We’ve explored receiving support, and giving support, in the last two posts. Today, we identify the ways to express more support to your wife or girlfriend, so you can start employing them into your relationship or marriage.
- Take the time (even for 5 min. a day) to simply listen. Sit down with her, make eye contact, and actively listen. Reflect back what you hear from her, as she says it; you can achieve this without sounding like a counselor or therapist.
- Understand that “doing” things for her is different from “being”; making weekend plans, doing the grocery shopping or laundry, or taking her car in for a wash are “doing” things. Guys have a hard time with this, as we’re executors. Try “being” their for her (see above bullet point)
- Tell her she’s a great girlfriend/wife/mother
- Be specific about what you love about her, or what you support her for (women like the specifics)
- Communicate to her that she’s smart or funny, as well as sexy; a healthy mix of support about her physique, as well as her character, will get you a long way.

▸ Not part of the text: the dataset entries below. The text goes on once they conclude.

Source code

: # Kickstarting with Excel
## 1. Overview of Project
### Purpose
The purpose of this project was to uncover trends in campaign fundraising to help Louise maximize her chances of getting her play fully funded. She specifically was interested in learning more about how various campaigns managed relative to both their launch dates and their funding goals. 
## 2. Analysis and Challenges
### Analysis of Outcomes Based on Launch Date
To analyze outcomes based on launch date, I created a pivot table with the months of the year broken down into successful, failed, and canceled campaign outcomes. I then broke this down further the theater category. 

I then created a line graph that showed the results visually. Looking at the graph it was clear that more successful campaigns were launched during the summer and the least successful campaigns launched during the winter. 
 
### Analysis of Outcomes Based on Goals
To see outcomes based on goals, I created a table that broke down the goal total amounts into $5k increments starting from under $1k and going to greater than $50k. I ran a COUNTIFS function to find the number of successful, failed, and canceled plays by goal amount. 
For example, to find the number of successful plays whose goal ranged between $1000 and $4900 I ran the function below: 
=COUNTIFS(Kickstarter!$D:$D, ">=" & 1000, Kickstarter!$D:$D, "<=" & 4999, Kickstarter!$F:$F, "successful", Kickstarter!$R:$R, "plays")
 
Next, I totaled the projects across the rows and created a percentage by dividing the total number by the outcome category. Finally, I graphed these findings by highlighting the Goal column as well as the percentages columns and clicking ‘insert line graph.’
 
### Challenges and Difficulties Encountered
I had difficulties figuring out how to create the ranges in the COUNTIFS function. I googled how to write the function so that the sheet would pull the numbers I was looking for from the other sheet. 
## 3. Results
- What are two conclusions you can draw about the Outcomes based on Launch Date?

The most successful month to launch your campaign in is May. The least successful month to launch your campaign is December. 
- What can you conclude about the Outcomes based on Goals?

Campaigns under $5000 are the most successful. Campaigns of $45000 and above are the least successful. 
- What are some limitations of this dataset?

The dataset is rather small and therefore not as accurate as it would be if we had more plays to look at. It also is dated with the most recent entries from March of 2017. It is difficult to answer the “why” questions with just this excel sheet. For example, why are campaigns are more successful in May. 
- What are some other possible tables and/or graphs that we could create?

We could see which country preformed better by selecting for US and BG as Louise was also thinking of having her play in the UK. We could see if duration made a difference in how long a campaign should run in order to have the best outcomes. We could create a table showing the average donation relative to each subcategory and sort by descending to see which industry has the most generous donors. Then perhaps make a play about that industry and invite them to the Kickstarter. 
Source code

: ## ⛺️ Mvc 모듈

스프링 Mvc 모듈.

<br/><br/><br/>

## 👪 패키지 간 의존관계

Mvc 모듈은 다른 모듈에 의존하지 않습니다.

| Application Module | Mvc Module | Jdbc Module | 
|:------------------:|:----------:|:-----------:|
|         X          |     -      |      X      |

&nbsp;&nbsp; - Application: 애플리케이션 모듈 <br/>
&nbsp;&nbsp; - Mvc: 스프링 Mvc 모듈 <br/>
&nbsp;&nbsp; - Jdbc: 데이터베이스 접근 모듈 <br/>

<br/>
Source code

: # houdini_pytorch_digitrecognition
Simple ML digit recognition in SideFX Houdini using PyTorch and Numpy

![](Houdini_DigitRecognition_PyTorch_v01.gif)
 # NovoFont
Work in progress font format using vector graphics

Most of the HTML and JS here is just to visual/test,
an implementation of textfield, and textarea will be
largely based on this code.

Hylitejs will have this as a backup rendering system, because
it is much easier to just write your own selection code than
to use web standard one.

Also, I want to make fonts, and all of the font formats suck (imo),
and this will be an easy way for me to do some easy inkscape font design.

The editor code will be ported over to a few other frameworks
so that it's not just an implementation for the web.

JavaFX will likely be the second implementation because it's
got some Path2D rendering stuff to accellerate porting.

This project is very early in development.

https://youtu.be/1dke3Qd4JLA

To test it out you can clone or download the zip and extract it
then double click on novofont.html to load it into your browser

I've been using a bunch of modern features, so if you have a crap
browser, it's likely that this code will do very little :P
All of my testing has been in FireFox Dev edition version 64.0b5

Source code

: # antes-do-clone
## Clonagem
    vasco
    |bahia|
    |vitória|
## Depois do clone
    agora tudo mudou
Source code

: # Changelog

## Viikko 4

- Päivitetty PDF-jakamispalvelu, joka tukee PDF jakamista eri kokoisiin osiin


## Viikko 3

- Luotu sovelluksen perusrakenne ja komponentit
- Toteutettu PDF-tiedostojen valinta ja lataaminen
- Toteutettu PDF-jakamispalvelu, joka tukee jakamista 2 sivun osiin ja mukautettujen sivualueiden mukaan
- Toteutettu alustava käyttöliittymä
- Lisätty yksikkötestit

- Ask simply: “How can I help?” This will payoff big-time. It’ll communicate to her that you care about her and her needs. Develop a “how can I help” mindset, and this will radically change your relationship for the better.
- If there’s a problem in your relationship that you don’t see, or don’t want to see, consider that there might be one for her. Just because you don’t see the problem, doesn’t mean it’s not there. Admitting that there’s a problem, and risking asking for help, is supporting her, and supporting your relationship
These tips should go a long way towards both communicating your support for the woman you love, and express your caring and concern for the well-being of your relationship. If you commit to working on these actively, and making them an integral part of your relationship on a day-to-day basis, you’re both going to be a lot happier that you did. She’ll be quite happy with you.